Boycotters claimed the films were ‘created by Israeli production companies that are complicit in whitewashing Israel’s oppression against Palestinians.’
By Shiryn Ghermezian, The Algemeiner
Israeli director Amos Gitai criticized on Saturday the nearly 350 members of the film industry who wanted his film to be boycotted from the Venice Film Festival.
“Why War,” which made its world premiere on Saturday out of the competition, was inspired by a correspondence in the early 1930s between Albert Einstein and Sigmund Freud about how to avoid war.
The film “traces the roots of war, and embarks on a search for an explanation of the savagery of wars that inhabit our world.”
It was co-produced in Italy and shoot in Vienna, Tel Aviv, Berlin, and Paris.
“Why War” and Dani Rosenberg’s Hebrew-language film “Al Klavim Veanashim” (“Of Dogs and Men”) was the focus of an anti-Israel open letter signed by figures in the film industry and published on the opening of the Venice Film Festival last week.

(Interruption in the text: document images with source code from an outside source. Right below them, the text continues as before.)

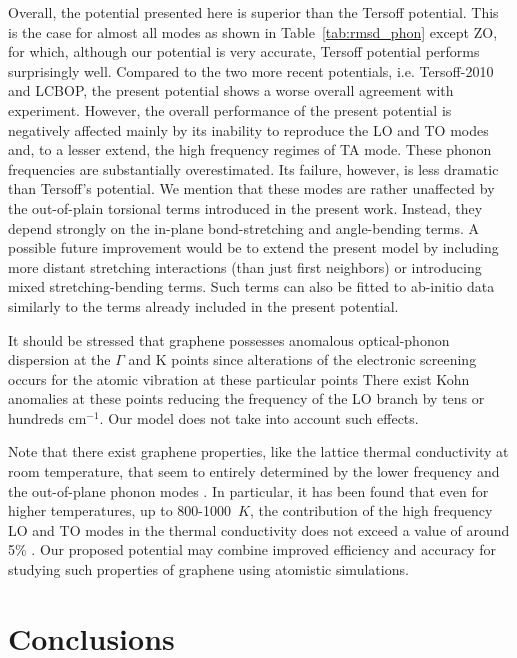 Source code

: \documentclass[aps,prb,floatfix,twocolumn,showpacs]{revtex4}
\begin{document}
Overall, the potential presented here is superior than the
Tersoff potential. This is the case for almost all modes as shown in Table~\ref{tab:rmsd_phon}
except ZO, for which, although our potential is very accurate, Tersoff potential performs
surprisingly well. Compared to the two more recent potentials, i.e. Tersoff-2010 and LCBOP,
the present potential shows a worse overall agreement with experiment. 
However, the overall performance of the present potential is negatively affected mainly by its 
inability to reproduce the LO and TO modes and, to a lesser extend, the high frequency regimes of TA mode.
These phonon frequencies are substantially overestimated. Its failure,
however, is less dramatic than Tersoff's potential. 
We mention that these modes are rather unaffected by
the out-of-plain torsional terms introduced in the present work. Instead, they depend strongly
on the in-plane bond-stretching and angle-bending terms. A possible future improvement would be
to extend the present model by including more distant stretching interactions (than just first neighbors)
or introducing mixed  stretching-bending terms. Such terms can also be fitted to ab-initio data 
similarly to the terms already included in the present potential. 

It should be stressed that graphene possesses anomalous optical-phonon dispersion at the 
$\Gamma$ and K points since alterations of the electronic screening occurs  for the 
atomic vibration at these particular points\cite{PhysRevLett.93.185503,FerrariSSC}
There exist Kohn anomalies at these points
reducing the frequency of the LO branch by tens or hundreds cm$^{-1}$. Our model does not
take into account such effects.

Note that there exist graphene properties, like the lattice thermal conductivity at room temperature,
that seem to entirely determined by the lower frequency and the out-of-plane phonon modes \cite{tcJAP14,tcJAP15}.
In particular, it has been found that even for higher temperatures, up to 800-1000~$K$,
the contribution of the high frequency LO and TO modes in the thermal conductivity does not exceed
a value of around 5\% \cite{tcJAP14,tcJAP15}. Our proposed potential may combine improved efficiency
and accuracy for studying such properties of graphene using atomistic simulations.



\section{\label{sec:conclusion} Conclusions}
\end{document}
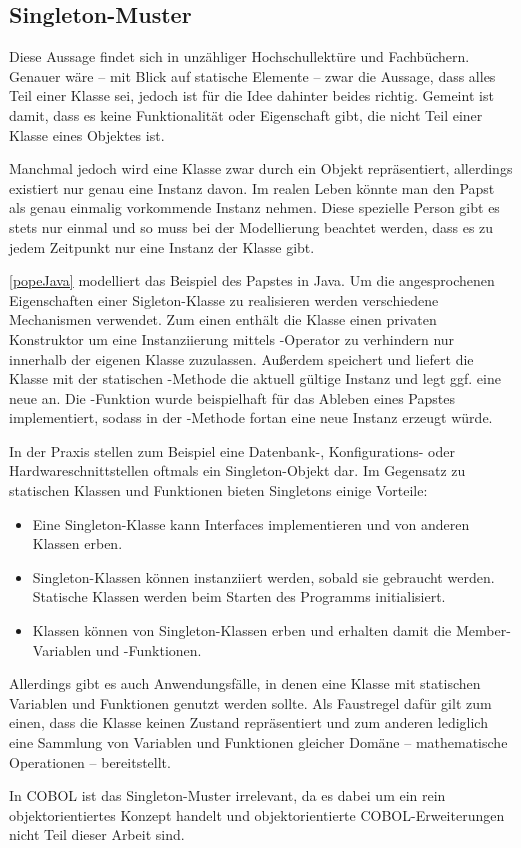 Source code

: \subsection{Singleton-Muster}
 \cite{susanne_hackmack_objekte_2018} Diese Aussage findet sich in unzähliger Hochschullektüre und Fachbüchern. Genauer wäre -- mit Blick auf statische Elemente -- zwar die Aussage, dass alles Teil einer Klasse sei, jedoch ist für die Idee dahinter beides richtig. Gemeint ist damit, dass es keine Funktionalität oder Eigenschaft gibt, die nicht Teil einer Klasse \bzw eines Objektes ist.

Manchmal jedoch wird eine Klasse zwar durch ein Objekt repräsentiert, allerdings existiert nur genau eine Instanz davon. Im realen Leben könnte man \zB den Papst als genau einmalig vorkommende Instanz nehmen. Diese spezielle Person gibt es stets nur einmal und so muss bei der Modellierung beachtet werden, dass es zu jedem Zeitpunkt nur eine Instanz der Klasse gibt.


\autoref{popeJava} modelliert das Beispiel des Papstes in Java. Um die angesprochenen Eigenschaften einer Sigleton-Klasse zu realisieren werden verschiedene Mechanismen verwendet. Zum einen enthält die Klasse einen privaten Konstruktor um eine Instanziierung mittels -Operator zu verhindern \bzw nur innerhalb der eigenen Klasse zuzulassen. Außerdem speichert und liefert die Klasse mit der statischen -Methode die aktuell gültige Instanz und legt ggf. eine neue an. Die -Funktion wurde beispielhaft für das Ableben eines Papstes implementiert, sodass in der -Methode fortan eine neue Instanz erzeugt würde.

In der Praxis stellen zum Beispiel eine Datenbank-, Konfigurations- oder Hardwareschnittstellen oftmals ein Singleton-Objekt dar. Im Gegensatz zu statischen Klassen und Funktionen bieten Singletons einige Vorteile:

\begin{itemize}
    \item Eine Singleton-Klasse kann Interfaces implementieren und von anderen Klassen erben.
    \item Singleton-Klassen können instanziiert werden, sobald sie gebraucht werden. Statische Klassen werden beim Starten des Programms initialisiert.
    \item Klassen können von Singleton-Klassen erben und erhalten damit die Member-Variablen und -Funktionen.
\end{itemize}

Allerdings gibt es auch Anwendungsfälle, in denen eine Klasse mit statischen Variablen und Funktionen genutzt werden sollte. Als Faustregel dafür gilt zum einen, dass die Klasse keinen Zustand repräsentiert und zum anderen lediglich eine Sammlung von Variablen und Funktionen gleicher Domäne -- \zB mathematische Operationen -- bereitstellt.

In COBOL ist das Singleton-Muster irrelevant, da es dabei um ein rein objektorientiertes Konzept handelt und objektorientierte COBOL-Erweiterungen nicht Teil dieser Arbeit sind.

They claimed the films were “created by Israeli production companies that are complicit in whitewashing Israel’s oppression against Palestinians.”
They further slammed the Venice Film Festival for showcasing both films, saying they are against “the artwashing of [Israel’s] Gaza genocide against Palestinians” at the prestigious film festival.
Speaking at a press conference on Saturday, Gitai said “Why War” did not receive any funding from the government of Israel and insisted that those who wanted the film boycotted from the Venice Film Festival had not even seen the movie, according to The Hollywood Reporter.
He further noted that his film examines the topic of war in general, and not “the intoxicated Israeli-Palestinian relationship.”
“The film is not actually focused on Israel-Palestine, although they love always to think that they are the center of the world,” Gitai said.
“There is no center of the world. The planet is round. [It’s] a very important conflict, but they are not the only one on the planet.”
“Everything is based on these great two thinkers,” he added. “Karl Marx probably inspired Albert Einstein, because it’s a very Marxist piece about money and greed, or industry. Freud is about the human soul and why these smart animals want to make war.”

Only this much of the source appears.